Fe de ratas

Aumento espectativas y renuncio a soluciones intravenosas. Ya no me acomodan bajo las alfombras cuando llegan los maridos, pero aún conservo algo del gran orgullo que antaño me dominaba.

Nunca trabajé para que mi voto anunciase una nueva victoria de la derecha, pero muy a mi pesar, mi trabajo a veces ayudó a que así fuera.


No me apetece volver a llegar tarde a la mina, chacales encamisados alardean de su incansable ánimo de airear edredones, de su insaciable apetito de almas moribundas. Nadie está a salvo en el valle de las flores negras.
Huelen el miedo, dicen. Yo creo que sólo huelen las maletas preparadas de los que quieren huir.

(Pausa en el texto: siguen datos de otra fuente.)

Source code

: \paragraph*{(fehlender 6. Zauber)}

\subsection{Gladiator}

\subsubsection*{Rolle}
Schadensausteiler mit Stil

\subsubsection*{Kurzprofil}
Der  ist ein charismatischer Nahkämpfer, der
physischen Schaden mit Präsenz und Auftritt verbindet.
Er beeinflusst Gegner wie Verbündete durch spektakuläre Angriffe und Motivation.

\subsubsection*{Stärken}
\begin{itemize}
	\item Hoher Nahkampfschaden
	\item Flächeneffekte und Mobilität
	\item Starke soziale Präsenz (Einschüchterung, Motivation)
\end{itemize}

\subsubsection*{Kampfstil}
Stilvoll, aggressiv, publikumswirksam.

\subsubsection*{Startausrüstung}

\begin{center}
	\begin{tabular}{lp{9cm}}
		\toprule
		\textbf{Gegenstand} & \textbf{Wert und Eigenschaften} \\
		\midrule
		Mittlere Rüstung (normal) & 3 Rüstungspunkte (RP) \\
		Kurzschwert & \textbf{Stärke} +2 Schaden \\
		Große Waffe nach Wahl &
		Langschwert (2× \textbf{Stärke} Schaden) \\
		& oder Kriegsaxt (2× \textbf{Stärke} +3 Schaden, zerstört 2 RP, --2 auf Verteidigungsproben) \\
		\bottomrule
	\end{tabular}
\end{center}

Una mañana, mi padre me enseñó que nunca hay suficiente verguenza en el aliento de los perros y por eso hacen parejas y pasean moviendo la cola. Me intentó alejar del que, con la porra en la mano, infunde más asco que miedo al que respira y más miedo que asco al que lo controla.

Además, los intentos de belleza ausente que dibujabas con la lengua desaparecieron en la última taza de café, amortiguando la caída de ciudades en las nubes, pero no mi llanto enlatado.

Frío y ausente, como arremetiendo contra la peluca empolvada de valor. Mirate y entenderás que tu sueño ya no vive porque lo dejaste atrás. En el país del hambre, el paraíso siempre fue un buffet libre. Y eso no los hace más alegres, simpáticos o necesarios.

Mucha casa para tan poco amor, mucha pared para tan poco arte, mucho ruido para tan poca música.